To prepare this hearty salad, you will need chopped butternut pumpkin cubes, which will be dressed with olive oil and garlic, and roasted until tender. Douglas recommends using butternut pumpkin over other pumpkin varieties due to its sweet, nutty flavor that contrasts nicely against the other ingredients. The pearl couscous will be toasted and simmered in vegetable stock until perfectly cooked, and finished with the chopped kale for vibrant color and nutrients. The rich sauce will made using butter, walnuts, sage leaves, salt, and pepper, and cooked until the butter is deep golden brown and the sage is crispy. The dish finally comes together by gently tossing the pearl couscous-kale mixture with the roasted pumpkin, cranberries, walnut burnt butter, and lemon juice. The crispy fried sage leaves are set aside to adorn the top of the dish. Whilst walnuts add texture and nutty flavor to the dish, Douglas states, 'Walnuts can be changed for almonds or hazelnuts if preferred, or omitted completely if you need a nut-free version. "

Step 1: Preheat the oven

Preheat the oven to 350 F. Line a baking tray with baking paper.

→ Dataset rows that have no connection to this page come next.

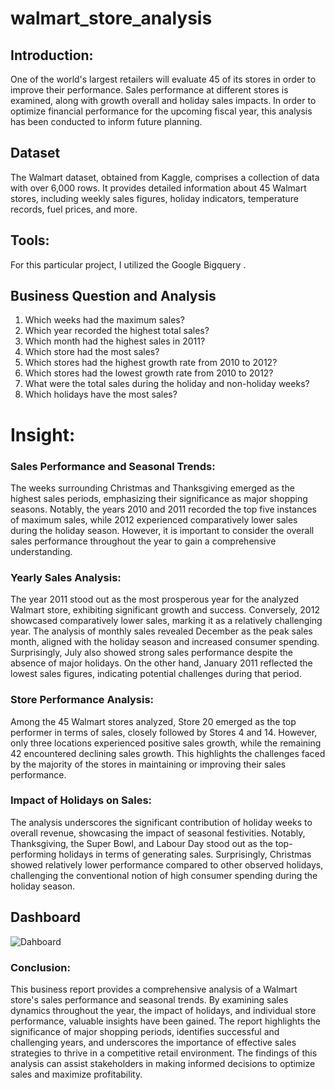 # walmart_store_analysis
## Introduction:
One of the world's largest retailers will evaluate 45 of its stores in order to improve their performance. Sales performance at different stores is examined, along with growth overall and holiday sales impacts. In order to optimize financial performance for the upcoming fiscal year, this analysis has been conducted to inform future planning.

## Dataset
The Walmart dataset, obtained from Kaggle, comprises a collection of data with over 6,000 rows. It provides detailed information about 45 Walmart stores, including weekly sales figures, holiday indicators, temperature records, fuel prices, and more.

## Tools:
For this particular project, I utilized the Google Bigquery .

## Business Question and Analysis
1. Which weeks had the maximum sales?
2. Which year recorded the highest total sales?
3. Which month had the highest sales in 2011?
4. Which store had the most sales?
5. Which stores had the highest growth rate from 2010 to 2012?
6. Which stores had the lowest growth rate from 2010 to 2012?
7. What were the total sales during the holiday and non-holiday weeks?
8. Which holidays have the most sales?
  
# Insight: 
### Sales Performance and Seasonal Trends:
The weeks surrounding Christmas and Thanksgiving emerged as the highest sales periods, emphasizing their significance as major shopping seasons. Notably, the years 2010 and 2011 recorded the top five instances of maximum sales, while 2012 experienced comparatively lower sales during the holiday season. However, it is important to consider the overall sales performance throughout the year to gain a comprehensive understanding.

### Yearly Sales Analysis:
The year 2011 stood out as the most prosperous year for the analyzed Walmart store, exhibiting significant growth and success. Conversely, 2012 showcased comparatively lower sales, marking it as a relatively challenging year. The analysis of monthly sales revealed December as the peak sales month, aligned with the holiday season and increased consumer spending. Surprisingly, July also showed strong sales performance despite the absence of major holidays. On the other hand, January 2011 reflected the lowest sales figures, indicating potential challenges during that period.

### Store Performance Analysis:
Among the 45 Walmart stores analyzed, Store 20 emerged as the top performer in terms of sales, closely followed by Stores 4 and 14. However, only three locations experienced positive sales growth, while the remaining 42 encountered declining sales growth. This highlights the challenges faced by the majority of the stores in maintaining or improving their sales performance.

### Impact of Holidays on Sales:
The analysis underscores the significant contribution of holiday weeks to overall revenue, showcasing the impact of seasonal festivities. Notably, Thanksgiving, the Super Bowl, and Labour Day stood out as the top-performing holidays in terms of generating sales. Surprisingly, Christmas showed relatively lower performance compared to other observed holidays, challenging the conventional notion of high consumer spending during the holiday season.

## Dashboard
![Dahboard]((https://github.com/mdrakibhasanrc/walmart_store_analysis/blob/main/Walmart%20Store%20Dashoard.jpg))

### Conclusion:
This business report provides a comprehensive analysis of a Walmart store's sales performance and seasonal trends. By examining sales dynamics throughout the year, the impact of holidays, and individual store performance, valuable insights have been gained. The report highlights the significance of major shopping periods, identifies successful and challenging years, and underscores the importance of effective sales strategies to thrive in a competitive retail environment. The findings of this analysis can assist stakeholders in making informed decisions to optimize sales and maximize profitability.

Step 2: Prepare the pumpkin

Place the pumpkin cubes onto the lined baking tray and add the minced garlic and half the olive oil. Toss the pumpkin with the garlic.

Step 3: Roast the pumpkin

Place pumpkin into the oven to bake for 30 minutes or until the pumpkin is tender. Set aside.

Step 4: Toast the coucous

Place a medium size pot over medium heat and add the remaining olive oil and the pearl couscous. Toast the couscous for 2 minutes, stirring intermittently, until golden brown.

Step 5: Cook the couscous

Add the hot vegetable stock to the couscous. Bring to a simmer, cover, and cook for twelve minutes or until the couscous is almost tender.

Step 6: Add the kale to the couscous

Add the chopped kale to the couscous, stir through, and continue cooking for two minutes. Remove from heat.

Step 7: Cook the burnt butter

Place a pan over medium-high heat and add the butter, sage leaves, chopped walnuts, salt, and pepper. Cook the sauce for 3 minutes or until the butter has browned and the sage leaves are crispy.

Step 8: Set aside fried sage leaves

Remove the sage leaves from the sauce and set aside for garnishing.

Step 9: Add the ingredients to a bowl

Spoon the couscous into a mixing bowl, and add the roasted pumpkin cubes, chopped cranberries, walnut burnt butter, and squeeze over the lemon.

Step 10: Toss the couscous

Gently toss the pearl couscous to combine.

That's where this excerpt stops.